◆ WHAT IS BEING ASKED ◆
Give back exactly the lines of the material below that start at the line containing "dual-value data model." and end at the line containing "How should the", and no others.

========================================

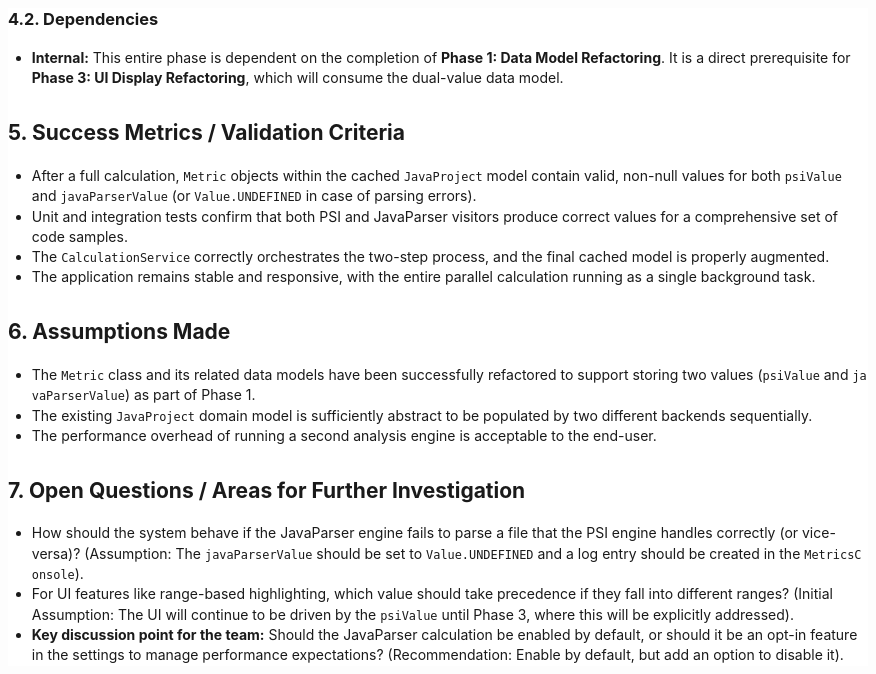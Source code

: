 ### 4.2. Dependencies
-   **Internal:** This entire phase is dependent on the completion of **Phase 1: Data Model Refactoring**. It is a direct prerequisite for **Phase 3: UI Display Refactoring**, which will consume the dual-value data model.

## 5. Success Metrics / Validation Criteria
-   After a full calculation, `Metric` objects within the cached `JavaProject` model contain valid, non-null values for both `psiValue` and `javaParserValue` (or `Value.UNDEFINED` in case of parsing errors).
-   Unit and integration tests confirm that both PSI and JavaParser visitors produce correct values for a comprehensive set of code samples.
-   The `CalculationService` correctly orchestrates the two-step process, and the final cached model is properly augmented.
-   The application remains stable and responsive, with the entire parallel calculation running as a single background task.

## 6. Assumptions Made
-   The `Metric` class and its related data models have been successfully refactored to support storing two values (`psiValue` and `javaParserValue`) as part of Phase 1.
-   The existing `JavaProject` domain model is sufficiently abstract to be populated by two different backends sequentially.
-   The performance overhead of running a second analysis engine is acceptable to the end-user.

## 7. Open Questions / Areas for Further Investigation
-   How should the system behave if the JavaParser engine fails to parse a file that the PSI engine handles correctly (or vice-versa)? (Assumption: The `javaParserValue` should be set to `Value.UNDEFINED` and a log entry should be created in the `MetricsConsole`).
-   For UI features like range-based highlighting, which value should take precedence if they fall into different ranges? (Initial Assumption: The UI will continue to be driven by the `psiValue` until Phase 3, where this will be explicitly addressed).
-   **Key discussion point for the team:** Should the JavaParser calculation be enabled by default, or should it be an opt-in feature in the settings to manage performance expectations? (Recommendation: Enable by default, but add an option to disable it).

========================================

◆ RESPONSE BOX ◆
-   **Internal:** This entire phase is dependent on the completion of **Phase 1: Data Model Refactoring**. It is a direct prerequisite for **Phase 3: UI Display Refactoring**, which will consume the dual-value data model.

## 5. Success Metrics / Validation Criteria
-   After a full calculation, `Metric` objects within the cached `JavaProject` model contain valid, non-null values for both `psiValue` and `javaParserValue` (or `Value.UNDEFINED` in case of parsing errors).
-   Unit and integration tests confirm that both PSI and JavaParser visitors produce correct values for a comprehensive set of code samples.
-   The `CalculationService` correctly orchestrates the two-step process, and the final cached model is properly augmented.
-   The application remains stable and responsive, with the entire parallel calculation running as a single background task.

## 6. Assumptions Made
-   The `Metric` class and its related data models have been successfully refactored to support storing two values (`psiValue` and `javaParserValue`) as part of Phase 1.
-   The existing `JavaProject` domain model is sufficiently abstract to be populated by two different backends sequentially.
-   The performance overhead of running a second analysis engine is acceptable to the end-user.

## 7. Open Questions / Areas for Further Investigation
-   How should the system behave if the JavaParser engine fails to parse a file that the PSI engine handles correctly (or vice-versa)? (Assumption: The `javaParserValue` should be set to `Value.UNDEFINED` and a log entry should be created in the `MetricsConsole`).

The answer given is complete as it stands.